── EXERCISE INPUTS

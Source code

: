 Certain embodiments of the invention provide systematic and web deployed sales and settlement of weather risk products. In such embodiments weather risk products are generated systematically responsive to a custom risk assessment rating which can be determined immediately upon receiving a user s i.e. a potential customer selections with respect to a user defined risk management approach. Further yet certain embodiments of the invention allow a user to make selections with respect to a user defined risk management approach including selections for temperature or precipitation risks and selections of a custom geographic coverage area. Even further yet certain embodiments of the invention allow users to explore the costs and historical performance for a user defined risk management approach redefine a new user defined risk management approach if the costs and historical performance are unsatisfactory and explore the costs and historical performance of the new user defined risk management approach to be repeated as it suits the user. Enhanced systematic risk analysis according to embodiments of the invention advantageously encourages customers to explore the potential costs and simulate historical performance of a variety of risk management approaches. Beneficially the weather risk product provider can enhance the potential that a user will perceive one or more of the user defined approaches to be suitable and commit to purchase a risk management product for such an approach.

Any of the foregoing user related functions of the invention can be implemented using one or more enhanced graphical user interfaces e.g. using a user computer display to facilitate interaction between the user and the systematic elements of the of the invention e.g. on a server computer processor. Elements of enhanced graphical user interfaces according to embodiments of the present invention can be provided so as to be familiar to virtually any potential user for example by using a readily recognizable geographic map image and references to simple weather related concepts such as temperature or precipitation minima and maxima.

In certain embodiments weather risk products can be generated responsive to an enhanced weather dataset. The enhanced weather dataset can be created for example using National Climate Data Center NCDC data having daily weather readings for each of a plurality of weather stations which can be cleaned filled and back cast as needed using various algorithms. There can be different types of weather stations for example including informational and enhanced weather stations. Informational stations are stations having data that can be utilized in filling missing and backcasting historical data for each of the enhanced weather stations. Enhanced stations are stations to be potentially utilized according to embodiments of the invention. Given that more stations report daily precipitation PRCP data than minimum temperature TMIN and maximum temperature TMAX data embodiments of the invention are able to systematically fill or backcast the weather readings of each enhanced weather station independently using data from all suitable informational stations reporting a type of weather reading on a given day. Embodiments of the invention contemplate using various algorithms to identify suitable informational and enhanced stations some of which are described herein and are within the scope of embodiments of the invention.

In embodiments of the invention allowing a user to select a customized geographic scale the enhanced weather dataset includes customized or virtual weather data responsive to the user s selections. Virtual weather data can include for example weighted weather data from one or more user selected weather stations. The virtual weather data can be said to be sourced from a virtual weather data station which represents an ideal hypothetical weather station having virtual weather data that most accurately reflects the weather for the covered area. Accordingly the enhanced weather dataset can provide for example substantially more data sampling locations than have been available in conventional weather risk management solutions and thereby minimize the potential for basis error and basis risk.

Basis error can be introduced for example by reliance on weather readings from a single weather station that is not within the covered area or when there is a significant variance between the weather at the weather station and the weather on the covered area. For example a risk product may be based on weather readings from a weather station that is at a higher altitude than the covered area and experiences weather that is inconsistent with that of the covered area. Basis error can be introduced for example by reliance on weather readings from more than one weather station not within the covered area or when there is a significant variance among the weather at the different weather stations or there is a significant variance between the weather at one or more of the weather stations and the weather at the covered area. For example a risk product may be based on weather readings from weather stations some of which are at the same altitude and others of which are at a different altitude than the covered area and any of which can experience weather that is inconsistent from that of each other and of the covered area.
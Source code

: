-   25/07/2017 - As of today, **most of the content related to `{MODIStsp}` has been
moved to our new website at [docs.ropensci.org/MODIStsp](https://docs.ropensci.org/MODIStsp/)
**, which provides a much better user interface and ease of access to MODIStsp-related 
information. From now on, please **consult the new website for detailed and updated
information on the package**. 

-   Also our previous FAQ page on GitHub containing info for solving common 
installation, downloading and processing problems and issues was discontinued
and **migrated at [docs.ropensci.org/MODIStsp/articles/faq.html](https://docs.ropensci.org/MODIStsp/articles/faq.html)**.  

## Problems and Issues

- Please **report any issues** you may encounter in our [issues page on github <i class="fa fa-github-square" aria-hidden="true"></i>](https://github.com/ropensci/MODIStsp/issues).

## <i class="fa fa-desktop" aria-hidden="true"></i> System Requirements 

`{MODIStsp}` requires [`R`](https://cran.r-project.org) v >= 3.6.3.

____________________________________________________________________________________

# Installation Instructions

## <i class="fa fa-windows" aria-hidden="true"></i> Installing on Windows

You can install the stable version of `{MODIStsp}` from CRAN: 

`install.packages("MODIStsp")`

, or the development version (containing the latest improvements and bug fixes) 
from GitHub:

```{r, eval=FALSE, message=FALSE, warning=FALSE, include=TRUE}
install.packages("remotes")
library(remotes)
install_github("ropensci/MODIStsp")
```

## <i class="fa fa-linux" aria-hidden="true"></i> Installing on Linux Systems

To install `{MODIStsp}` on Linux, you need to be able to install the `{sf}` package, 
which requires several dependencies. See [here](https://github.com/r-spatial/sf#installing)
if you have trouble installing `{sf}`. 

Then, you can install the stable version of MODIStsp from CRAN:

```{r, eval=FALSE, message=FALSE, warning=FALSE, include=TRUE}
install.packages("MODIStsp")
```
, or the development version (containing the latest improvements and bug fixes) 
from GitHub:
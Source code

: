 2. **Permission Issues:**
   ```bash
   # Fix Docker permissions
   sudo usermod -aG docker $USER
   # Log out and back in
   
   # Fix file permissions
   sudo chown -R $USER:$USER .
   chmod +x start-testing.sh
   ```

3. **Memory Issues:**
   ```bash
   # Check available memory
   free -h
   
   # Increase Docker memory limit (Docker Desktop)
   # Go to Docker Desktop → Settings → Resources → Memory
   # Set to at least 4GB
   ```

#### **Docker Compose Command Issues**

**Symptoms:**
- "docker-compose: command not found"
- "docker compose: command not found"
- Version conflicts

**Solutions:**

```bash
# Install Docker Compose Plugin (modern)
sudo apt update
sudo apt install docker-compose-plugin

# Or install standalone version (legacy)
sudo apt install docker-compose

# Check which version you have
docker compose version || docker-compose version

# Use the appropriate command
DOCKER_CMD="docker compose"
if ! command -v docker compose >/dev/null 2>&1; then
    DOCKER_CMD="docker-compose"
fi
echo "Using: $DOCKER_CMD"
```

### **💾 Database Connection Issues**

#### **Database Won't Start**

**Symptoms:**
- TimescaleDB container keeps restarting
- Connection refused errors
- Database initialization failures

────

WHAT IS REQUIRED: All of the entries should be output exactly as they appear above.

RESULT:
Source code

: Certain embodiments of the invention provide systematic and web deployed sales and settlement of weather risk products. In such embodiments weather risk products are generated systematically responsive to a custom risk assessment rating which can be determined immediately upon receiving a user s i.e. a potential customer selections with respect to a user defined risk management approach. Further yet certain embodiments of the invention allow a user to make selections with respect to a user defined risk management approach including selections for temperature or precipitation risks and selections of a custom geographic coverage area. Even further yet certain embodiments of the invention allow users to explore the costs and historical performance for a user defined risk management approach redefine a new user defined risk management approach if the costs and historical performance are unsatisfactory and explore the costs and historical performance of the new user defined risk management approach to be repeated as it suits the user. Enhanced systematic risk analysis according to embodiments of the invention advantageously encourages customers to explore the potential costs and simulate historical performance of a variety of risk management approaches. Beneficially the weather risk product provider can enhance the potential that a user will perceive one or more of the user defined approaches to be suitable and commit to purchase a risk management product for such an approach.

Any of the foregoing user related functions of the invention can be implemented using one or more enhanced graphical user interfaces e.g. using a user computer display to facilitate interaction between the user and the systematic elements of the of the invention e.g. on a server computer processor. Elements of enhanced graphical user interfaces according to embodiments of the present invention can be provided so as to be familiar to virtually any potential user for example by using a readily recognizable geographic map image and references to simple weather related concepts such as temperature or precipitation minima and maxima.

In certain embodiments weather risk products can be generated responsive to an enhanced weather dataset. The enhanced weather dataset can be created for example using National Climate Data Center NCDC data having daily weather readings for each of a plurality of weather stations which can be cleaned filled and back cast as needed using various algorithms. There can be different types of weather stations for example including informational and enhanced weather stations. Informational stations are stations having data that can be utilized in filling missing and backcasting historical data for each of the enhanced weather stations. Enhanced stations are stations to be potentially utilized according to embodiments of the invention. Given that more stations report daily precipitation PRCP data than minimum temperature TMIN and maximum temperature TMAX data embodiments of the invention are able to systematically fill or backcast the weather readings of each enhanced weather station independently using data from all suitable informational stations reporting a type of weather reading on a given day. Embodiments of the invention contemplate using various algorithms to identify suitable informational and enhanced stations some of which are described herein and are within the scope of embodiments of the invention.

In embodiments of the invention allowing a user to select a customized geographic scale the enhanced weather dataset includes customized or virtual weather data responsive to the user s selections. Virtual weather data can include for example weighted weather data from one or more user selected weather stations. The virtual weather data can be said to be sourced from a virtual weather data station which represents an ideal hypothetical weather station having virtual weather data that most accurately reflects the weather for the covered area. Accordingly the enhanced weather dataset can provide for example substantially more data sampling locations than have been available in conventional weather risk management solutions and thereby minimize the potential for basis error and basis risk.

Basis error can be introduced for example by reliance on weather readings from a single weather station that is not within the covered area or when there is a significant variance between the weather at the weather station and the weather on the covered area. For example a risk product may be based on weather readings from a weather station that is at a higher altitude than the covered area and experiences weather that is inconsistent with that of the covered area. Basis error can be introduced for example by reliance on weather readings from more than one weather station not within the covered area or when there is a significant variance among the weather at the different weather stations or there is a significant variance between the weather at one or more of the weather stations and the weather at the covered area. For example a risk product may be based on weather readings from weather stations some of which are at the same altitude and others of which are at a different altitude than the covered area and any of which can experience weather that is inconsistent from that of each other and of the covered area.
Source code

:-   25/07/2017 - As of today, **most of the content related to `{MODIStsp}` has been
moved to our new website at [docs.ropensci.org/MODIStsp](https://docs.ropensci.org/MODIStsp/)
**, which provides a much better user interface and ease of access to MODIStsp-related 
information. From now on, please **consult the new website for detailed and updated
information on the package**. 

-   Also our previous FAQ page on GitHub containing info for solving common 
installation, downloading and processing problems and issues was discontinued
and **migrated at [docs.ropensci.org/MODIStsp/articles/faq.html](https://docs.ropensci.org/MODIStsp/articles/faq.html)**.  

## Problems and Issues

- Please **report any issues** you may encounter in our [issues page on github <i class="fa fa-github-square" aria-hidden="true"></i>](https://github.com/ropensci/MODIStsp/issues).

## <i class="fa fa-desktop" aria-hidden="true"></i> System Requirements 

`{MODIStsp}` requires [`R`](https://cran.r-project.org) v >= 3.6.3.

____________________________________________________________________________________

# Installation Instructions

## <i class="fa fa-windows" aria-hidden="true"></i> Installing on Windows

You can install the stable version of `{MODIStsp}` from CRAN: 

`install.packages("MODIStsp")`

, or the development version (containing the latest improvements and bug fixes) 
from GitHub:

```{r, eval=FALSE, message=FALSE, warning=FALSE, include=TRUE}
install.packages("remotes")
library(remotes)
install_github("ropensci/MODIStsp")
```

## <i class="fa fa-linux" aria-hidden="true"></i> Installing on Linux Systems

To install `{MODIStsp}` on Linux, you need to be able to install the `{sf}` package, 
which requires several dependencies. See [here](https://github.com/r-spatial/sf#installing)
if you have trouble installing `{sf}`. 

Then, you can install the stable version of MODIStsp from CRAN:

```{r, eval=FALSE, message=FALSE, warning=FALSE, include=TRUE}
install.packages("MODIStsp")
```
, or the development version (containing the latest improvements and bug fixes) 
from GitHub:
Source code

: 2. **Permission Issues:**
   ```bash
   # Fix Docker permissions
   sudo usermod -aG docker $USER
   # Log out and back in
   
   # Fix file permissions
   sudo chown -R $USER:$USER .
   chmod +x start-testing.sh
   ```

3. **Memory Issues:**
   ```bash
   # Check available memory
   free -h
   
   # Increase Docker memory limit (Docker Desktop)
   # Go to Docker Desktop → Settings → Resources → Memory
   # Set to at least 4GB
   ```

#### **Docker Compose Command Issues**

**Symptoms:**
- "docker-compose: command not found"
- "docker compose: command not found"
- Version conflicts

**Solutions:**

```bash
# Install Docker Compose Plugin (modern)
sudo apt update
sudo apt install docker-compose-plugin

# Or install standalone version (legacy)
sudo apt install docker-compose

# Check which version you have
docker compose version || docker-compose version

# Use the appropriate command
DOCKER_CMD="docker compose"
if ! command -v docker compose >/dev/null 2>&1; then
    DOCKER_CMD="docker-compose"
fi
echo "Using: $DOCKER_CMD"
```

### **💾 Database Connection Issues**

#### **Database Won't Start**

**Symptoms:**
- TimescaleDB container keeps restarting
- Connection refused errors
- Database initialization failures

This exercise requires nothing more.